■ **Data listing**

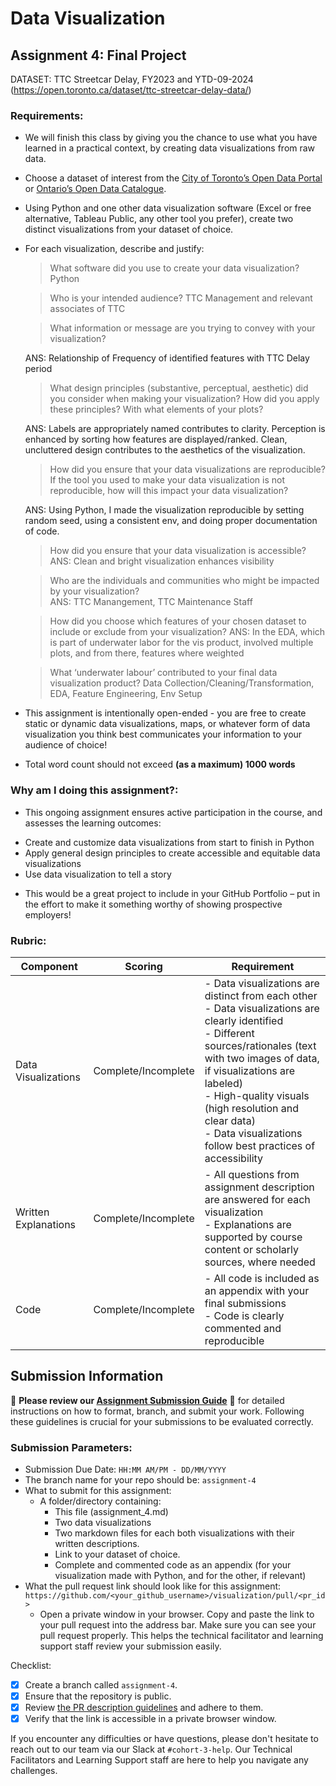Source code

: # Data Visualization

## Assignment 4: Final Project

DATASET: TTC Streetcar Delay, FY2023 and YTD-09-2024 (https://open.toronto.ca/dataset/ttc-streetcar-delay-data/)

### Requirements:
- We will finish this class by giving you the chance to use what you have learned in a practical context, by creating data visualizations from raw data. 
- Choose a dataset of interest from the [City of Toronto’s Open Data Portal](https://www.toronto.ca/city-government/data-research-maps/open-data/) or [Ontario’s Open Data Catalogue](https://data.ontario.ca/). 
- Using Python and one other data visualization software (Excel or free alternative, Tableau Public, any other tool you prefer), create two distinct visualizations from your dataset of choice.  
- For each visualization, describe and justify: 
    > What software did you use to create your data visualization?
    Python

    > Who is your intended audience? 
    TTC Management and relevant associates of TTC
    
    > What information or message are you trying to convey with your visualization? 
    
    ANS: Relationship of Frequency of identified features with TTC Delay period

    > What design principles (substantive, perceptual, aesthetic) did you consider when making your visualization? How did you apply these principles? With what elements of your plots? 
    
    ANS: Labels are appropriately named contributes to clarity. Perception is enhanced by sorting how features are displayed/ranked. Clean, uncluttered design contributes to the aesthetics of the visualization.
    
    > How did you ensure that your data visualizations are reproducible? If the tool you used to make your data visualization is not reproducible, how will this impact your data visualization? 
    
    ANS: Using Python, I made the visualization reproducible  by setting random seed, using a consistent env, and doing proper documentation of code.

    > How did you ensure that your data visualization is accessible?  
    ANS: Clean and bright visualization enhances visibility

    > Who are the individuals and communities who might be impacted by your visualization?  
    ANS: TTC Manangement, TTC Maintenance Staff

    > How did you choose which features of your chosen dataset to include or exclude from your visualization? 
    ANS: In the EDA, which is part of underwater labor for the vis product, involved multiple plots, and from there, features where weighted 

    > What ‘underwater labour’ contributed to your final data visualization product?
    Data Collection/Cleaning/Transformation, EDA, Feature Engineering, Env Setup

- This assignment is intentionally open-ended - you are free to create static or dynamic data visualizations, maps, or whatever form of data visualization you think best communicates your information to your audience of choice! 
- Total word count should not exceed **(as a maximum) 1000 words** 
 
### Why am I doing this assignment?:  
- This ongoing assignment ensures active participation in the course, and assesses the learning outcomes: 
* Create and customize data visualizations from start to finish in Python
* Apply general design principles to create accessible and equitable data visualizations
* Use data visualization to tell a story  
- This would be a great project to include in your GitHub Portfolio – put in the effort to make it something worthy of showing prospective employers!

### Rubric:

| Component         | Scoring  | Requirement                                                                 |
|-------------------|----------|-----------------------------------------------------------------------------|
| Data Visualizations | Complete/Incomplete | - Data visualizations are distinct from each other<br>- Data visualizations are clearly identified<br>- Different sources/rationales (text with two images of data, if visualizations are labeled)<br>- High-quality visuals (high resolution and clear data)<br>- Data visualizations follow best practices of accessibility |
| Written Explanations | Complete/Incomplete | - All questions from assignment description are answered for each visualization<br>- Explanations are supported by course content or scholarly sources, where needed |
| Code              | Complete/Incomplete | - All code is included as an appendix with your final submissions<br>- Code is clearly commented and reproducible |

## Submission Information

🚨 **Please review our [Assignment Submission Guide](https://github.com/UofT-DSI/onboarding/blob/main/onboarding_documents/submissions.md)** 🚨 for detailed instructions on how to format, branch, and submit your work. Following these guidelines is crucial for your submissions to be evaluated correctly.

### Submission Parameters:
* Submission Due Date: `HH:MM AM/PM - DD/MM/YYYY`
* The branch name for your repo should be: `assignment-4`
* What to submit for this assignment:
    * A folder/directory containing:
        * This file (assignment_4.md)
        * Two data visualizations 
        * Two markdown files for each both visualizations with their written descriptions.
        * Link to your dataset of choice.
        * Complete and commented code as an appendix (for your visualization made with Python, and for the other, if relevant) 
* What the pull request link should look like for this assignment: `https://github.com/<your_github_username>/visualization/pull/<pr_id>`
    * Open a private window in your browser. Copy and paste the link to your pull request into the address bar. Make sure you can see your pull request properly. This helps the technical facilitator and learning support staff review your submission easily.

Checklist:
- [x] Create a branch called `assignment-4`.
- [x] Ensure that the repository is public.
- [x] Review [the PR description guidelines](https://github.com/UofT-DSI/onboarding/blob/main/onboarding_documents/submissions.md#guidelines-for-pull-request-descriptions) and adhere to them.
- [x] Verify that the link is accessible in a private browser window.

If you encounter any difficulties or have questions, please don't hesitate to reach out to our team via our Slack at `#cohort-3-help`. Our Technical Facilitators and Learning Support staff are here to help you navigate any challenges.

■ **Exercise instructions**
Please keep the pictures out and reproduce the records above exactly.

■ **Response**
Source code

: # Data Visualization

## Assignment 4: Final Project

DATASET: TTC Streetcar Delay, FY2023 and YTD-09-2024 (https://open.toronto.ca/dataset/ttc-streetcar-delay-data/)

### Requirements:
- We will finish this class by giving you the chance to use what you have learned in a practical context, by creating data visualizations from raw data. 
- Choose a dataset of interest from the [City of Toronto’s Open Data Portal](https://www.toronto.ca/city-government/data-research-maps/open-data/) or [Ontario’s Open Data Catalogue](https://data.ontario.ca/). 
- Using Python and one other data visualization software (Excel or free alternative, Tableau Public, any other tool you prefer), create two distinct visualizations from your dataset of choice.  
- For each visualization, describe and justify: 
    > What software did you use to create your data visualization?
    Python

    > Who is your intended audience? 
    TTC Management and relevant associates of TTC
    
    > What information or message are you trying to convey with your visualization? 
    
    ANS: Relationship of Frequency of identified features with TTC Delay period

    > What design principles (substantive, perceptual, aesthetic) did you consider when making your visualization? How did you apply these principles? With what elements of your plots? 
    
    ANS: Labels are appropriately named contributes to clarity. Perception is enhanced by sorting how features are displayed/ranked. Clean, uncluttered design contributes to the aesthetics of the visualization.
    
    > How did you ensure that your data visualizations are reproducible? If the tool you used to make your data visualization is not reproducible, how will this impact your data visualization? 
    
    ANS: Using Python, I made the visualization reproducible  by setting random seed, using a consistent env, and doing proper documentation of code.

    > How did you ensure that your data visualization is accessible?  
    ANS: Clean and bright visualization enhances visibility

    > Who are the individuals and communities who might be impacted by your visualization?  
    ANS: TTC Manangement, TTC Maintenance Staff

    > How did you choose which features of your chosen dataset to include or exclude from your visualization? 
    ANS: In the EDA, which is part of underwater labor for the vis product, involved multiple plots, and from there, features where weighted 

    > What ‘underwater labour’ contributed to your final data visualization product?
    Data Collection/Cleaning/Transformation, EDA, Feature Engineering, Env Setup

- This assignment is intentionally open-ended - you are free to create static or dynamic data visualizations, maps, or whatever form of data visualization you think best communicates your information to your audience of choice! 
- Total word count should not exceed **(as a maximum) 1000 words** 
 
### Why am I doing this assignment?:  
- This ongoing assignment ensures active participation in the course, and assesses the learning outcomes: 
* Create and customize data visualizations from start to finish in Python
* Apply general design principles to create accessible and equitable data visualizations
* Use data visualization to tell a story  
- This would be a great project to include in your GitHub Portfolio – put in the effort to make it something worthy of showing prospective employers!

### Rubric:

| Component         | Scoring  | Requirement                                                                 |
|-------------------|----------|-----------------------------------------------------------------------------|
| Data Visualizations | Complete/Incomplete | - Data visualizations are distinct from each other<br>- Data visualizations are clearly identified<br>- Different sources/rationales (text with two images of data, if visualizations are labeled)<br>- High-quality visuals (high resolution and clear data)<br>- Data visualizations follow best practices of accessibility |
| Written Explanations | Complete/Incomplete | - All questions from assignment description are answered for each visualization<br>- Explanations are supported by course content or scholarly sources, where needed |
| Code              | Complete/Incomplete | - All code is included as an appendix with your final submissions<br>- Code is clearly commented and reproducible |

## Submission Information

🚨 **Please review our [Assignment Submission Guide](https://github.com/UofT-DSI/onboarding/blob/main/onboarding_documents/submissions.md)** 🚨 for detailed instructions on how to format, branch, and submit your work. Following these guidelines is crucial for your submissions to be evaluated correctly.

### Submission Parameters:
* Submission Due Date: `HH:MM AM/PM - DD/MM/YYYY`
* The branch name for your repo should be: `assignment-4`
* What to submit for this assignment:
    * A folder/directory containing:
        * This file (assignment_4.md)
        * Two data visualizations 
        * Two markdown files for each both visualizations with their written descriptions.
        * Link to your dataset of choice.
        * Complete and commented code as an appendix (for your visualization made with Python, and for the other, if relevant) 
* What the pull request link should look like for this assignment: `https://github.com/<your_github_username>/visualization/pull/<pr_id>`
    * Open a private window in your browser. Copy and paste the link to your pull request into the address bar. Make sure you can see your pull request properly. This helps the technical facilitator and learning support staff review your submission easily.

Checklist:
- [x] Create a branch called `assignment-4`.
- [x] Ensure that the repository is public.
- [x] Review [the PR description guidelines](https://github.com/UofT-DSI/onboarding/blob/main/onboarding_documents/submissions.md#guidelines-for-pull-request-descriptions) and adhere to them.
- [x] Verify that the link is accessible in a private browser window.

If you encounter any difficulties or have questions, please don't hesitate to reach out to our team via our Slack at `#cohort-3-help`. Our Technical Facilitators and Learning Support staff are here to help you navigate any challenges.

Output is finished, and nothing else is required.